En esa conversación, Consuelo le dijo que ella era profesora y quería ponerse a
trabajar cuanto antes. La respuesta de Albano la interpeló profundamente: “A mí
me da mucho temor las hermanas que llegan de Canadá, Norteamérica o Europa, y
que a la semana de haber llegado ya están trabajando en algo. Eso quiere decir
que no se han tomado el tiempo necesario para darse cuenta de que están en otra
realidad”. Ese fue un primer paso para comprender que ser misionera en los Andes
requería una conversión personal y pastoral, una disposición espiritual a sumergirse
en este nuevo contexto.
De ahí el encuentro con las comunidades andinas y la reflexión
teológico-pastoral sobre estas experiencias la condujo a encontrar su lugar en
ese nuevo mundo. En alguna oportunidad, le preguntó al presbítero Víctor Ramos
por qué tenía que estudiar la ley de Reforma Agraria, porque esto le parecía
algo propio de economistas o agricultores. La respuesta fue esclarecedora: “para
trabajar con los campesinos hay que saber en qué están”.
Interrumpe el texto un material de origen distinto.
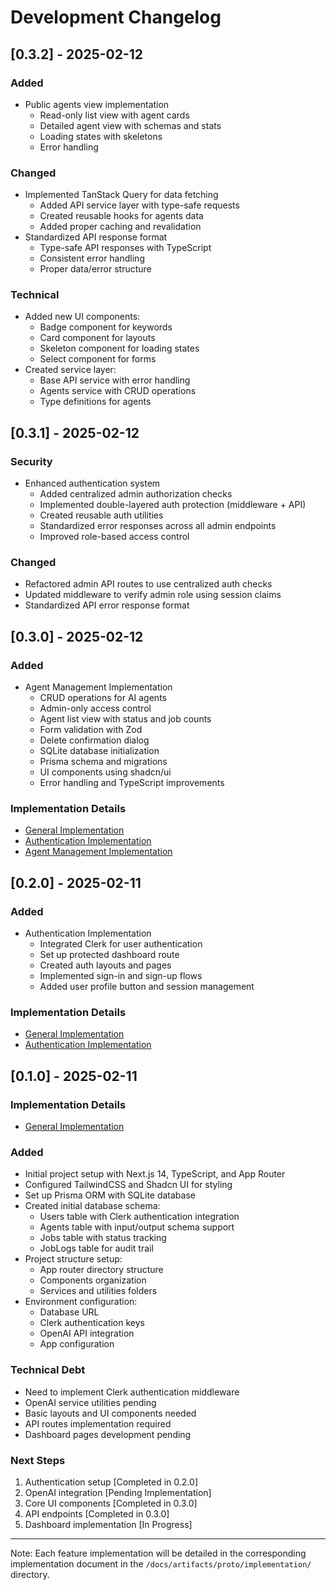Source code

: # Development Changelog

## [0.3.2] - 2025-02-12

### Added

- Public agents view implementation
  - Read-only list view with agent cards
  - Detailed agent view with schemas and stats
  - Loading states with skeletons
  - Error handling

### Changed

- Implemented TanStack Query for data fetching
  - Added API service layer with type-safe requests
  - Created reusable hooks for agents data
  - Added proper caching and revalidation
- Standardized API response format
  - Type-safe API responses with TypeScript
  - Consistent error handling
  - Proper data/error structure

### Technical

- Added new UI components:
  - Badge component for keywords
  - Card component for layouts
  - Skeleton component for loading states
  - Select component for forms
- Created service layer:
  - Base API service with error handling
  - Agents service with CRUD operations
  - Type definitions for agents

## [0.3.1] - 2025-02-12

### Security

- Enhanced authentication system
  - Added centralized admin authorization checks
  - Implemented double-layered auth protection (middleware + API)
  - Created reusable auth utilities
  - Standardized error responses across all admin endpoints
  - Improved role-based access control

### Changed

- Refactored admin API routes to use centralized auth checks
- Updated middleware to verify admin role using session claims
- Standardized API error response format

## [0.3.0] - 2025-02-12

### Added

- Agent Management Implementation
  - CRUD operations for AI agents
  - Admin-only access control
  - Agent list view with status and job counts
  - Form validation with Zod
  - Delete confirmation dialog
  - SQLite database initialization
  - Prisma schema and migrations
  - UI components using shadcn/ui
  - Error handling and TypeScript improvements

### Implementation Details

- [General Implementation](../implementation/1-general.md)
- [Authentication Implementation](../implementation/2-auth.md)
- [Agent Management Implementation](../implementation/3-agents.md)

## [0.2.0] - 2025-02-11

### Added

- Authentication Implementation
  - Integrated Clerk for user authentication
  - Set up protected dashboard route
  - Created auth layouts and pages
  - Implemented sign-in and sign-up flows
  - Added user profile button and session management

### Implementation Details

- [General Implementation](../implementation/1-general.md)
- [Authentication Implementation](../implementation/2-auth.md)

## [0.1.0] - 2025-02-11

### Implementation Details

- [General Implementation](../implementation/1-general.md)

### Added

- Initial project setup with Next.js 14, TypeScript, and App Router
- Configured TailwindCSS and Shadcn UI for styling
- Set up Prisma ORM with SQLite database
- Created initial database schema:
  - Users table with Clerk authentication integration
  - Agents table with input/output schema support
  - Jobs table with status tracking
  - JobLogs table for audit trail
- Project structure setup:
  - App router directory structure
  - Components organization
  - Services and utilities folders
- Environment configuration:
  - Database URL
  - Clerk authentication keys
  - OpenAI API integration
  - App configuration

### Technical Debt

- Need to implement Clerk authentication middleware
- OpenAI service utilities pending
- Basic layouts and UI components needed
- API routes implementation required
- Dashboard pages development pending

### Next Steps

1. Authentication setup [Completed in 0.2.0]
2. OpenAI integration [Pending Implementation]
3. Core UI components [Completed in 0.3.0]
4. API endpoints [Completed in 0.3.0]
5. Dashboard implementation [In Progress]

---

Note: Each feature implementation will be detailed in the corresponding implementation document in the `/docs/artifacts/proto/implementation/` directory.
Entre sus primeros encargos, estuvo colaborar con Víctor
Ramos en talleres de concientización para campesinos. En una de esas
oportunidades, estaban en un curso de historia rural andina, en que se dijo que,
durante la colonia, los españoles se habían apoderado de las tierras buenas de
los terrenos llanos, echando a los campesinos para la puna. A Consuelo, esas
palabras la hirieron, llevándola a cuestionar el sentido de su presencia en el
Perú. Se dijo a sí misma: “qué necesidad tengo yo de estar ahí aguantando que
me digan todo lo que hicieron mal mis compatriotas de cinco siglos atrás, que
no tienen nada que ver conmigo. Yo aquí aguantando el dolor de cabeza por
soroche y sin poder hacer nada”. A la hora del receso, un catequista se le acercó
y le preguntó de dónde venía. Consuelo, algo atormentada por lo antes ocurrido,
contestó: “vengo del país de dónde empezó la explotación”. El hombre la miró
compasivamente y le dijo: “No me importa de dónde vienes, sino dónde está tu
corazón”. Esas palabras no solamente disiparon las mociones espirituales
negativas, sino que la acompañaron por el resto de su vida. Ese breve diálogo
fue como una epifanía, que siempre le recordaba lo fundamental de su vocación
misionera.
Tras un tiempo en Sicuani, la congregación decidió
trasladarla a una localidad entre la prelatura de Ayaviri y la diócesis de
Puno. Allí las Dominicas del Rosario se hicieron cargo de una parroquia sin sacerdote,
algo no poco común en el Perú rural. Como “párrocas” se dedicaron a acompañar a
las comunidades campesinas con mucha entrega y en vínculo estrecho con el resto
de la Iglesia del sur andino. El obispo de Puno Jesús Calderón las visitaba
esporádicamente para celebrar la Eucaristía con ellas y estar al tanto de su
labor pastoral.
También coordinaban con el prelado de Ayaviri Luis
Dalle SS.CC. Consuelo me confesó que le costaban sus actitudes machistas,
aunque se las perdonaba porque era entregadísimo a los campesinos. En sus
palabras, “nos valoraba a las mujeres, pero para cuestiones más de mujeres”,
así que, en reuniones de pastoral, “teníamos que estar calladitas, escuchando
para aprender bien y ya después podríamos hablar”. Ahí se ven las raíces de otra
preocupación de Consuelo, que las mujeres sean reconocidas por los dones que
brindan a la Iglesia y la sociedad, para lo cual es imprescindible apostar por su
formación humana, intelectual y espiritual.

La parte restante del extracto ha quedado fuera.